◆ WHAT THIS TASK INVOLVES ◆
The response must contain each line of the material that holds "flatten".
**** MATERIAL FOR THIS TASK
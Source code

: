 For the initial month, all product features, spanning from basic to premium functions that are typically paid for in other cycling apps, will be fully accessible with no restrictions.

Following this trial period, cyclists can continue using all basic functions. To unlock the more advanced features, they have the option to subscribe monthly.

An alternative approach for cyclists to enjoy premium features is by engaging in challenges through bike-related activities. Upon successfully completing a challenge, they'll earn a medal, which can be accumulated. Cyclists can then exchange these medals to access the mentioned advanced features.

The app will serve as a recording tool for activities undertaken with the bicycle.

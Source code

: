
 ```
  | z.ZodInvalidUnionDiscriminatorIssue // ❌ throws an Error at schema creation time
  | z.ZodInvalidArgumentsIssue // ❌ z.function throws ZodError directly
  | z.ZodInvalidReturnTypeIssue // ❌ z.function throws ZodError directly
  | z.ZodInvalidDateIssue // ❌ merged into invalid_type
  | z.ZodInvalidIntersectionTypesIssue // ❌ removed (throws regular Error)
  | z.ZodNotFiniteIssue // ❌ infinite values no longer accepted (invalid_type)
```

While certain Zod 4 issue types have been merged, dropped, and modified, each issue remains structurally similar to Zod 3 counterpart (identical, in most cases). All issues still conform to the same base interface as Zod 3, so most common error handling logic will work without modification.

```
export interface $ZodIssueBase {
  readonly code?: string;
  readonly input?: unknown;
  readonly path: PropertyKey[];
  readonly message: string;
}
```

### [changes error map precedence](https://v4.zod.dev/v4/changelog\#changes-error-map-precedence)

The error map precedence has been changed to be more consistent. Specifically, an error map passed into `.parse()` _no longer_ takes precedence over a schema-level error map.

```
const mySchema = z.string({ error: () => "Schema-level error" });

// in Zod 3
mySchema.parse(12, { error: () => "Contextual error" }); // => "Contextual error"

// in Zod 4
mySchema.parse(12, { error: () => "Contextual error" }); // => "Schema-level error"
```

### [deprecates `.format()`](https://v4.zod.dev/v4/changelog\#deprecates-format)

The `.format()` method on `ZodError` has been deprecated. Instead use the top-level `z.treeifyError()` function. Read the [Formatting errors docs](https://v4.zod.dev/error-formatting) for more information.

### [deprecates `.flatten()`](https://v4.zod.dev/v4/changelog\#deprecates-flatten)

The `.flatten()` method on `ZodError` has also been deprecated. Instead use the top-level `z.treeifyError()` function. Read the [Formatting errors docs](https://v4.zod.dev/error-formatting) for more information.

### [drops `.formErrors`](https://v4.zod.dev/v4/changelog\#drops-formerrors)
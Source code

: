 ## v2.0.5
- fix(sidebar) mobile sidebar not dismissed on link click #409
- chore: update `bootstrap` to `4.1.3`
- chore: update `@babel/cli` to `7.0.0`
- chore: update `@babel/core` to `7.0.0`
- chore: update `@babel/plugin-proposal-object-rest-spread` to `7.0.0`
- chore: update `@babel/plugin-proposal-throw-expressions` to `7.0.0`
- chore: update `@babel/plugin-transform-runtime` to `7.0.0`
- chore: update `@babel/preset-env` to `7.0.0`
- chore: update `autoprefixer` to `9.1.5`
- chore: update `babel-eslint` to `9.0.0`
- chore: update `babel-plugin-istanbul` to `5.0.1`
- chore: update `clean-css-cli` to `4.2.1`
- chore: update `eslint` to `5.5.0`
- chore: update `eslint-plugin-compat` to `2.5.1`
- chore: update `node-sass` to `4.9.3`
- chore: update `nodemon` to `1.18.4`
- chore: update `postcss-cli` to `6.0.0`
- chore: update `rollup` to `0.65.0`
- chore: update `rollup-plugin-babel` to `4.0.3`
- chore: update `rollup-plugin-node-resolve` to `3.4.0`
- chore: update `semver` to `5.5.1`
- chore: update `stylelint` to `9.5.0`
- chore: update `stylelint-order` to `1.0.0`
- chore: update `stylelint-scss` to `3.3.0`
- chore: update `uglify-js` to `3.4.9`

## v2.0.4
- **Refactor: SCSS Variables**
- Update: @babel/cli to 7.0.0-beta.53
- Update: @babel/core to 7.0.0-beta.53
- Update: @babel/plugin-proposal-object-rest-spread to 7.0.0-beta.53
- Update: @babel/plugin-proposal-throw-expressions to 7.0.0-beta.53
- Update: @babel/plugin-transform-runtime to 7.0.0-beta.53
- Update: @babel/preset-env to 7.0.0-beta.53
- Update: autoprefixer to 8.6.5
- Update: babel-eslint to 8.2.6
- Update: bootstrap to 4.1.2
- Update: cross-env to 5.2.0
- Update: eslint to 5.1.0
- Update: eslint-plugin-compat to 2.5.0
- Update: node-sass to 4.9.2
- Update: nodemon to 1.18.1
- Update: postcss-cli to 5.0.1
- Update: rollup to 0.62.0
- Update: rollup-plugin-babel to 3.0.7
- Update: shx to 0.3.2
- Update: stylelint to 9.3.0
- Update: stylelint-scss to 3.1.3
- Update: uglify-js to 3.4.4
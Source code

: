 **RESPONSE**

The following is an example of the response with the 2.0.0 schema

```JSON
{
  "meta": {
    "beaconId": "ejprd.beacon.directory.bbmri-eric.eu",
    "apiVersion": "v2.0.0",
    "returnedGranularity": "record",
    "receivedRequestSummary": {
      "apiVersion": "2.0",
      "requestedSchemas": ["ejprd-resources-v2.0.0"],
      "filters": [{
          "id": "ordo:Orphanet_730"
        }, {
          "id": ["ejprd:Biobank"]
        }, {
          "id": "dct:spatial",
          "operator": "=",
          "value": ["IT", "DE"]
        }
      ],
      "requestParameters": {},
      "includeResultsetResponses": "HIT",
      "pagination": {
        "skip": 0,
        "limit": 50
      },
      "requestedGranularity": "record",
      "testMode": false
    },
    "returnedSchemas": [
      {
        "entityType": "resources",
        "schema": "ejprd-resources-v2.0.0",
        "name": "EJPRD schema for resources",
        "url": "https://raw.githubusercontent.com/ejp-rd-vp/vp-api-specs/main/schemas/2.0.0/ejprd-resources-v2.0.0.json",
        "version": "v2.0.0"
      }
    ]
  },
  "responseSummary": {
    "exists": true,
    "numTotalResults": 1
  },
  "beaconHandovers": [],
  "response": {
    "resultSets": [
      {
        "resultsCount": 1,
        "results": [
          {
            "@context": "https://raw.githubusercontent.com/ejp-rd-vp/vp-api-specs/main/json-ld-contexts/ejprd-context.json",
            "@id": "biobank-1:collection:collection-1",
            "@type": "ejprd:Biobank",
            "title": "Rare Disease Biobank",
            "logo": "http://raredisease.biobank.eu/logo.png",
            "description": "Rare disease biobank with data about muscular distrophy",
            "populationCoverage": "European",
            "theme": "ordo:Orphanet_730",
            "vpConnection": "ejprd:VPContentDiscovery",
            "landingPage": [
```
********
◆ FINISHED EXERCISE ◆
### [deprecates `.flatten()`](https://v4.zod.dev/v4/changelog\#deprecates-flatten)
The `.flatten()` method on `ZodError` has also been deprecated. Instead use the top-level `z.treeifyError()` function. Read the [Formatting errors docs](https://v4.zod.dev/error-formatting) for more information.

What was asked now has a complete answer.